**Task statement**
The records that follow should be copied out exactly, pictures excluded.

*** Supplied information ***

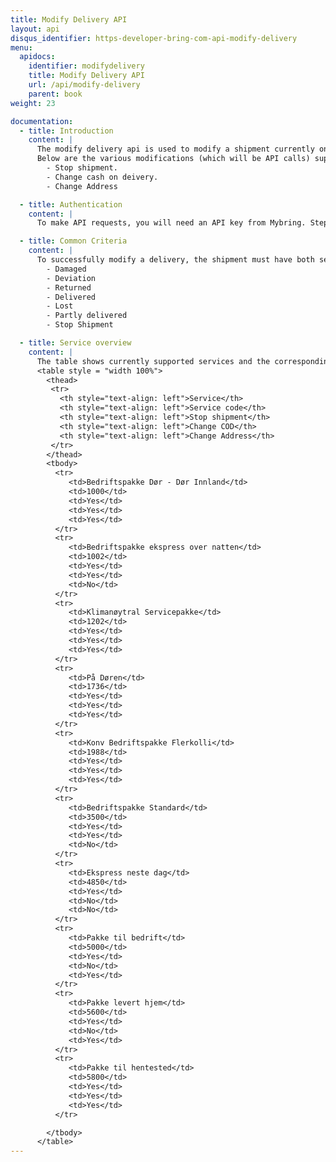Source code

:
 ```yaml
---
title: Modify Delivery API
layout: api
disqus_identifier: https-developer-bring-com-api-modify-delivery
menu:
  apidocs:
    identifier: modifydelivery
    title: Modify Delivery API
    url: /api/modify-delivery
    parent: book
weight: 23

documentation:
  - title: Introduction
    content: |
      The modify delivery api is used to modify a shipment currently on its way.
      Below are the various modifications (which will be API calls) supported:
        - Stop shipment.
        - Change cash on deivery.
        - Change Address

  - title: Authentication
    content: |
      To make API requests, you will need an API key from Mybring. Steps for getting a key and description of headers can be found on the general API [Getting Started / Authentication](/api/#authentication) page.

  - title: Common Criteria
    content: |
      To successfully modify a delivery, the shipment must have both sender and recipient address located in Norway. Additionally, any of the following events should not be present on the shipment:
        - Damaged
        - Deviation
        - Returned
        - Delivered
        - Lost
        - Partly delivered
        - Stop Shipment

  - title: Service overview
    content: |
      The table shows currently supported services and the corresponding usage for modify delivery APIs.
      <table style = "width 100%">
        <thead>
         <tr>
           <th style="text-align: left">Service</th>
           <th style="text-align: left">Service code</th>
           <th style="text-align: left">Stop shipment</th>
           <th style="text-align: left">Change COD</th>
           <th style="text-align: left">Change Address</th>
         </tr>
        </thead>
        <tbody>
          <tr>
             <td>Bedriftspakke Dør - Dør Innland</td>
             <td>1000</td>
             <td>Yes</td>
             <td>Yes</td>
             <td>Yes</td>
          </tr>
          <tr>
             <td>Bedriftspakke ekspress over natten</td>
             <td>1002</td>
             <td>Yes</td>
             <td>Yes</td>
             <td>No</td>
          </tr>
          <tr>
             <td>Klimanøytral Servicepakke</td>
             <td>1202</td>
             <td>Yes</td>
             <td>Yes</td>
             <td>Yes</td>
          </tr>
          <tr>
             <td>På Døren</td>
             <td>1736</td>
             <td>Yes</td>
             <td>Yes</td>
             <td>Yes</td>
          </tr>
          <tr>
             <td>Konv Bedriftspakke Flerkolli</td>
             <td>1988</td>
             <td>Yes</td>
             <td>Yes</td>
             <td>Yes</td>
          </tr>
          <tr>
             <td>Bedriftspakke Standard</td>
             <td>3500</td>
             <td>Yes</td>
             <td>Yes</td>
             <td>No</td>
          </tr>
          <tr>
             <td>Ekspress neste dag</td>
             <td>4850</td>
             <td>Yes</td>
             <td>No</td>
             <td>No</td>
          </tr>
          <tr>
             <td>Pakke til bedrift</td>
             <td>5000</td>
             <td>Yes</td>
             <td>No</td>
             <td>Yes</td>
          </tr>
          <tr>
             <td>Pakke levert hjem</td>
             <td>5600</td>
             <td>Yes</td>
             <td>No</td>
             <td>Yes</td>
          </tr>
          <tr>
             <td>Pakke til hentested</td>
             <td>5800</td>
             <td>Yes</td>
             <td>Yes</td>
             <td>Yes</td>
          </tr>

        </tbody>
      </table>
---
```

*** End of Supplied information ***

**Problem solution**
Source code

:
 ```yaml
---
title: Modify Delivery API
layout: api
disqus_identifier: https-developer-bring-com-api-modify-delivery
menu:
  apidocs:
    identifier: modifydelivery
    title: Modify Delivery API
    url: /api/modify-delivery
    parent: book
weight: 23

documentation:
  - title: Introduction
    content: |
      The modify delivery api is used to modify a shipment currently on its way.
      Below are the various modifications (which will be API calls) supported:
        - Stop shipment.
        - Change cash on deivery.
        - Change Address

  - title: Authentication
    content: |
      To make API requests, you will need an API key from Mybring. Steps for getting a key and description of headers can be found on the general API [Getting Started / Authentication](/api/#authentication) page.

  - title: Common Criteria
    content: |
      To successfully modify a delivery, the shipment must have both sender and recipient address located in Norway. Additionally, any of the following events should not be present on the shipment:
        - Damaged
        - Deviation
        - Returned
        - Delivered
        - Lost
        - Partly delivered
        - Stop Shipment

  - title: Service overview
    content: |
      The table shows currently supported services and the corresponding usage for modify delivery APIs.
      <table style = "width 100%">
        <thead>
         <tr>
           <th style="text-align: left">Service</th>
           <th style="text-align: left">Service code</th>
           <th style="text-align: left">Stop shipment</th>
           <th style="text-align: left">Change COD</th>
           <th style="text-align: left">Change Address</th>
         </tr>
        </thead>
        <tbody>
          <tr>
             <td>Bedriftspakke Dør - Dør Innland</td>
             <td>1000</td>
             <td>Yes</td>
             <td>Yes</td>
             <td>Yes</td>
          </tr>
          <tr>
             <td>Bedriftspakke ekspress over natten</td>
             <td>1002</td>
             <td>Yes</td>
             <td>Yes</td>
             <td>No</td>
          </tr>
          <tr>
             <td>Klimanøytral Servicepakke</td>
             <td>1202</td>
             <td>Yes</td>
             <td>Yes</td>
             <td>Yes</td>
          </tr>
          <tr>
             <td>På Døren</td>
             <td>1736</td>
             <td>Yes</td>
             <td>Yes</td>
             <td>Yes</td>
          </tr>
          <tr>
             <td>Konv Bedriftspakke Flerkolli</td>
             <td>1988</td>
             <td>Yes</td>
             <td>Yes</td>
             <td>Yes</td>
          </tr>
          <tr>
             <td>Bedriftspakke Standard</td>
             <td>3500</td>
             <td>Yes</td>
             <td>Yes</td>
             <td>No</td>
          </tr>
          <tr>
             <td>Ekspress neste dag</td>
             <td>4850</td>
             <td>Yes</td>
             <td>No</td>
             <td>No</td>
          </tr>
          <tr>
             <td>Pakke til bedrift</td>
             <td>5000</td>
             <td>Yes</td>
             <td>No</td>
             <td>Yes</td>
          </tr>
          <tr>
             <td>Pakke levert hjem</td>
             <td>5600</td>
             <td>Yes</td>
             <td>No</td>
             <td>Yes</td>
          </tr>
          <tr>
             <td>Pakke til hentested</td>
             <td>5800</td>
             <td>Yes</td>
             <td>Yes</td>
             <td>Yes</td>
          </tr>

        </tbody>
      </table>
---
```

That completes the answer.